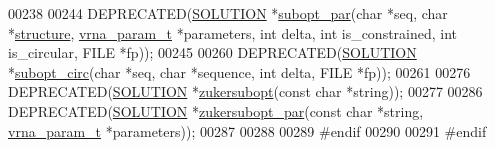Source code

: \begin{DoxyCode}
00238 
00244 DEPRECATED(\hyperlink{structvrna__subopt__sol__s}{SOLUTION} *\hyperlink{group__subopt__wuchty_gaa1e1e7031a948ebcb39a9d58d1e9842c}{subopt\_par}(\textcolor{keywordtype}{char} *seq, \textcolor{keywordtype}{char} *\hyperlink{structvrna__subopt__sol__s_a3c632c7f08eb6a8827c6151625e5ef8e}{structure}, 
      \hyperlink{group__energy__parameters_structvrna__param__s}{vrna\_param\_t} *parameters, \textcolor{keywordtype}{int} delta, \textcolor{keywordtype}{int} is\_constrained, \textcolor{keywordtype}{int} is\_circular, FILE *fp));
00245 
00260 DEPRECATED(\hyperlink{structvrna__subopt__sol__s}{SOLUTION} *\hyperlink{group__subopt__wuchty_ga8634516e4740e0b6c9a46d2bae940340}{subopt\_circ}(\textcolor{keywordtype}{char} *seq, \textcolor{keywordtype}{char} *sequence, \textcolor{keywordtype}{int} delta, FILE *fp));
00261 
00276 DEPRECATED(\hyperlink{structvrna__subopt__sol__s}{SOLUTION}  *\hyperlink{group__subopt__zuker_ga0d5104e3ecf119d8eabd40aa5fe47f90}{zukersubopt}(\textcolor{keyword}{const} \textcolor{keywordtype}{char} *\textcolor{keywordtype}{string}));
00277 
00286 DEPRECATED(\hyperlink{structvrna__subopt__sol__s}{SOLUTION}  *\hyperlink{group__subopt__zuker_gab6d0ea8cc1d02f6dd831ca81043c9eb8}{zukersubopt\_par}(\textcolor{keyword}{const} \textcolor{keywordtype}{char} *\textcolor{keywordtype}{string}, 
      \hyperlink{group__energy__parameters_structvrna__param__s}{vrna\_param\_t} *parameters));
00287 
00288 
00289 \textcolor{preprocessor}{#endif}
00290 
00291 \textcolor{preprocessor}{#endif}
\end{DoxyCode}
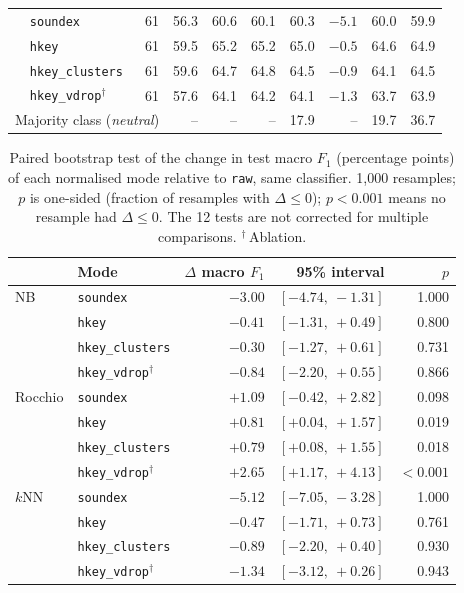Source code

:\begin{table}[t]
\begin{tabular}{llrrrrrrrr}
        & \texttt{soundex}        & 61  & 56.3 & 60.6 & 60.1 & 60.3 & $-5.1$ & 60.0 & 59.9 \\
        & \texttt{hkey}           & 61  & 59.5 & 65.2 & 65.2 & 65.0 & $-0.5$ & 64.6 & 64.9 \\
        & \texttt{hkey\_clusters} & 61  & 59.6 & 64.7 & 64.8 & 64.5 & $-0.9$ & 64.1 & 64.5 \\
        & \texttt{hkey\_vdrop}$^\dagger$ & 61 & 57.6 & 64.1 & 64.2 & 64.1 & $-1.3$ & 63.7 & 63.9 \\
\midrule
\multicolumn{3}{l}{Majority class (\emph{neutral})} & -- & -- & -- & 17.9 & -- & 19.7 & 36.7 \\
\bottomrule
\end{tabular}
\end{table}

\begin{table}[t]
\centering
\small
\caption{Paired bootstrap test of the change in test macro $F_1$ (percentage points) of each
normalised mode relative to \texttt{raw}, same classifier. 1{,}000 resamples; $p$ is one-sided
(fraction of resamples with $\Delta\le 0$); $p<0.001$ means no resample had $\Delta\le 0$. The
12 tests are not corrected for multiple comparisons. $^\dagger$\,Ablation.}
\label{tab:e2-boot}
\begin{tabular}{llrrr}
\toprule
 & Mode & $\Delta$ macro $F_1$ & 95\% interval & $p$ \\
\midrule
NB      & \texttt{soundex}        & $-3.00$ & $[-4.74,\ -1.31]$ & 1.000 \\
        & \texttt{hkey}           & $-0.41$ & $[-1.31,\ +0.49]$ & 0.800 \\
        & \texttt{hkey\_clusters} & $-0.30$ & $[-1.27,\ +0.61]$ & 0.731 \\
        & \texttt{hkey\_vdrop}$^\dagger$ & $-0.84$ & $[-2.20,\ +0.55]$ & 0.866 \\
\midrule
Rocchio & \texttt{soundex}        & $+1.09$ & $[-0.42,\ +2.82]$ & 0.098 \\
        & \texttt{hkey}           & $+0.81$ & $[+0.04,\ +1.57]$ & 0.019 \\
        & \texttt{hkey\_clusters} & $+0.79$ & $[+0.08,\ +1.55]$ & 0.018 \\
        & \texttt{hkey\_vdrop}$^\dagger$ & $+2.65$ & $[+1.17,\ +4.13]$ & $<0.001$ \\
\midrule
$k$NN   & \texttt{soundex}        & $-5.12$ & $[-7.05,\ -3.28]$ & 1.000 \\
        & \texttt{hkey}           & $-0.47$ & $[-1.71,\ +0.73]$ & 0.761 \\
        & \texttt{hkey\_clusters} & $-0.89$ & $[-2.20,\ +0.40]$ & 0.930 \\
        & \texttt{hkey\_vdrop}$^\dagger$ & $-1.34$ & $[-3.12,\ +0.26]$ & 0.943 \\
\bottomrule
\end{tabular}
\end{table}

*Assignment*
Write out every line of the data that holds the word "endif".

*Solution for this problem*
00289 \textcolor{preprocessor}{#endif}
00291 \textcolor{preprocessor}{#endif}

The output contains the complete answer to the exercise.